EXPERIENCED::King said the US also appreciated his appointment because of his experience in serving as Chinese Nationalist Party (KMT) secretary-general

By Shih Hsiu-chuan  /  Staff reporter

Fri, Dec 28, 2012 - Page 3

Characterizing himself as a representative of Taiwan who facilitated “communication without noise,” Representative to Washington King Pu-tsung (金溥聰) said in an interview aired yesterday that the US had “very much welcomed” his appointment.

King had an interview with Hit FM radio at 7pm on Wednesday after a seven-and-a-half-hour question-and-answer session at the legislature’s Foreign Affairs and National Defense Committee.

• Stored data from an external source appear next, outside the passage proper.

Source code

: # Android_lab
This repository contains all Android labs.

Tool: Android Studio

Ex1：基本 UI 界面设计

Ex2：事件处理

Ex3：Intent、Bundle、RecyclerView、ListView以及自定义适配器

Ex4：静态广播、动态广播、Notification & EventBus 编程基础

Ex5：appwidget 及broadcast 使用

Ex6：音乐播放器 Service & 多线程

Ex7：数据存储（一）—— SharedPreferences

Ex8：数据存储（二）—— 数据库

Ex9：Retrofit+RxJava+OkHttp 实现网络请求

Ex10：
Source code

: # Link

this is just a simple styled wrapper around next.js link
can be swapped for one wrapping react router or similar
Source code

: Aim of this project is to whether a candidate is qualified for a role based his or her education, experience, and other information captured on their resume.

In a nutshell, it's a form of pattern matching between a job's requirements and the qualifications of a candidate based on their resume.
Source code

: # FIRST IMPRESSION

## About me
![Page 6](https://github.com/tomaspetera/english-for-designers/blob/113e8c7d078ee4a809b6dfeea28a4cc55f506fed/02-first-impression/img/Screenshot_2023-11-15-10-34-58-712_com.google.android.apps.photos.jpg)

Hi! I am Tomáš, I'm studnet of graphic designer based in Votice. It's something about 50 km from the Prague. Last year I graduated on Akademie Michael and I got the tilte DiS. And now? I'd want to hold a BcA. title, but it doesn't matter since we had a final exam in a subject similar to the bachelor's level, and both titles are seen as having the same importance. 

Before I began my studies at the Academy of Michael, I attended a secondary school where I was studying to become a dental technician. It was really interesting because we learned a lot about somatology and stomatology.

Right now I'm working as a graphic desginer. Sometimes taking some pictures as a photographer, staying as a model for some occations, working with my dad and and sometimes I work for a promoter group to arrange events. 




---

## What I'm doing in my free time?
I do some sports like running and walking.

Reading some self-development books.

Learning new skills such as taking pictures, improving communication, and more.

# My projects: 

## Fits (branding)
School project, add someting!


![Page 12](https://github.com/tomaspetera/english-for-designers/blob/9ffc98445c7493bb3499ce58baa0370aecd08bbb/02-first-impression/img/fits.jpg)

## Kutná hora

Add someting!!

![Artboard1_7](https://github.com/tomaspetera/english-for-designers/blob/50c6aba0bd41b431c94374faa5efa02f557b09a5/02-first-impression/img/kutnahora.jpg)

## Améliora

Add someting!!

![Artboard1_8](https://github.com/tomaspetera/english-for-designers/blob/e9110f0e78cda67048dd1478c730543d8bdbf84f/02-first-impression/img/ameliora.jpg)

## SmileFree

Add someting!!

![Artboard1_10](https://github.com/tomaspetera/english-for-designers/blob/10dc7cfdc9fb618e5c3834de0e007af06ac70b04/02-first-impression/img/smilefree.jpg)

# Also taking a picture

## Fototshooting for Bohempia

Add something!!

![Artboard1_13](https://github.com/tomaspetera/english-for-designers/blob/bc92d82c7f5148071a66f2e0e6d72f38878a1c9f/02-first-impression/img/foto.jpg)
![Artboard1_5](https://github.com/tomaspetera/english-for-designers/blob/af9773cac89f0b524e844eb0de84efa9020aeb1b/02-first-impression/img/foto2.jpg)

The interview was broadcast yesterday morning.

After about three weeks in office in Washington, King returned to Taiwan to brief the committee on the state and future prospects of US-Taiwan relations.

King said that during his three weeks in office he visited more than 20 senior US government officials and 24 members of Congress and senators in the US Congress.

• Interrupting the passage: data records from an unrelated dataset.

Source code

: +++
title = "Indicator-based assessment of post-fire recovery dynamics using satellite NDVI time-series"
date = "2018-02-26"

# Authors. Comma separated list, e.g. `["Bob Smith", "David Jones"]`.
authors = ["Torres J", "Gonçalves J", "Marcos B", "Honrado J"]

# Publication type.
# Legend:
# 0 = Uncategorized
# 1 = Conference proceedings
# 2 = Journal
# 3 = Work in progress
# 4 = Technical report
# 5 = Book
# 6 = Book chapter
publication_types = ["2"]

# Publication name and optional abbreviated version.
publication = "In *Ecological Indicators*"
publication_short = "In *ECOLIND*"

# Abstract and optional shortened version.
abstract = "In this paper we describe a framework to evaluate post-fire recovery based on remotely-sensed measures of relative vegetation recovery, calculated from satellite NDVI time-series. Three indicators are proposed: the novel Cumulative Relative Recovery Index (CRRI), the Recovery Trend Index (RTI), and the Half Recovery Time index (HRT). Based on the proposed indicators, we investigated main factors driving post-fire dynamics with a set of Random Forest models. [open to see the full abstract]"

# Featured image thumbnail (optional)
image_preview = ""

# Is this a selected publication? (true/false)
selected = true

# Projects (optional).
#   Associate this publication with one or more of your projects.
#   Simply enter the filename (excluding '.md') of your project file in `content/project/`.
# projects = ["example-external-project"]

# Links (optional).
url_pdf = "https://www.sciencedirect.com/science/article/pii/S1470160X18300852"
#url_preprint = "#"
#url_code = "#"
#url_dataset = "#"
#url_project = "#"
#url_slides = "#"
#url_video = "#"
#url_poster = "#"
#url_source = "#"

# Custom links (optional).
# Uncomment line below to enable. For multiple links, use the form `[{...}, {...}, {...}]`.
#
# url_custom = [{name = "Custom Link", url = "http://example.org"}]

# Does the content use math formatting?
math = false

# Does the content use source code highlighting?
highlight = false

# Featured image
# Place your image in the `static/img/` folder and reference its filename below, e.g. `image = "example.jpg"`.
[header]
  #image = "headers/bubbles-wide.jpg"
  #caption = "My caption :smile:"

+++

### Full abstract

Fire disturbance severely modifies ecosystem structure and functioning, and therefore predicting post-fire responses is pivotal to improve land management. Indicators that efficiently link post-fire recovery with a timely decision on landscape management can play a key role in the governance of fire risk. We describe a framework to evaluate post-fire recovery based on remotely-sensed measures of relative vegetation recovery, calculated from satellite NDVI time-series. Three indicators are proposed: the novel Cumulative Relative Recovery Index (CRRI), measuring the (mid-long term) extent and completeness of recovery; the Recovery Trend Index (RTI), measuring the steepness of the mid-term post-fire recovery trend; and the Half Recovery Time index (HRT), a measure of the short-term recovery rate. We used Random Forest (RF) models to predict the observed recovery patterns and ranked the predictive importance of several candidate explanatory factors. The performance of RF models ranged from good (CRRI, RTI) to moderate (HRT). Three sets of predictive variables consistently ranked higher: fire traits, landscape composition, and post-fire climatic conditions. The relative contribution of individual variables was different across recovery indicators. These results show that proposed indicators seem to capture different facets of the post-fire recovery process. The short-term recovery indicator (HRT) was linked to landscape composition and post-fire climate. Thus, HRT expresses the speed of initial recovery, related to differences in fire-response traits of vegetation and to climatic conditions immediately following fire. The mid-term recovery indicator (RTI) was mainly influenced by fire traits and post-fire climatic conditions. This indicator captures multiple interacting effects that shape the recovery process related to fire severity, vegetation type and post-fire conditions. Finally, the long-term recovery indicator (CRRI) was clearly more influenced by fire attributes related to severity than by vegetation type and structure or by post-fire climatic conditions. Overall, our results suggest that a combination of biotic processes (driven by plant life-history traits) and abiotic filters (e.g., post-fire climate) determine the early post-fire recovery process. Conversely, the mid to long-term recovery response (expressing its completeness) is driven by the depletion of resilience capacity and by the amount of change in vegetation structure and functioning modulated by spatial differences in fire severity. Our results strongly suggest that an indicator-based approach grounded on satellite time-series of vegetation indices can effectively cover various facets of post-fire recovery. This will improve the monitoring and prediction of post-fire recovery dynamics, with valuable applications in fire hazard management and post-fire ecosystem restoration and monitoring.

“They [the US] very much welcomed my appointment” because he is a “close confidant” of President Ma Ying-jeou (馬英九) and his appointment reflected the high degree of importance Ma has attached to Taiwan-US relations, King said.

“But there are both advantages and disadvantages,” he said.

King said that he is able to deliver Ma’s message to the US precisely, but that the US takes whatever he says as Ma’s exact stance and so he needs to express himself in a way that leaves no room for differing interpretations.

“I have to be cautious not to make mistakes. For me, there is no buffer zone,” he said.

King said that he was also welcomed by the US because of his experience in serving as secretary-general of the Chinese Nationalist Party (KMT) between December 2009 and January last year.

“That helps shorten the distance. When I told them about the experiences, they said: ‘You know politics,’” King said.

In response to a question regarding the role of the US in Ma’s cross-strait policies, King said he was often asked by US officials to explain the concern repeatedly voiced by Democratic Progressive Party members, who said that the Ma administration’s cross-strait policies lean too much toward China.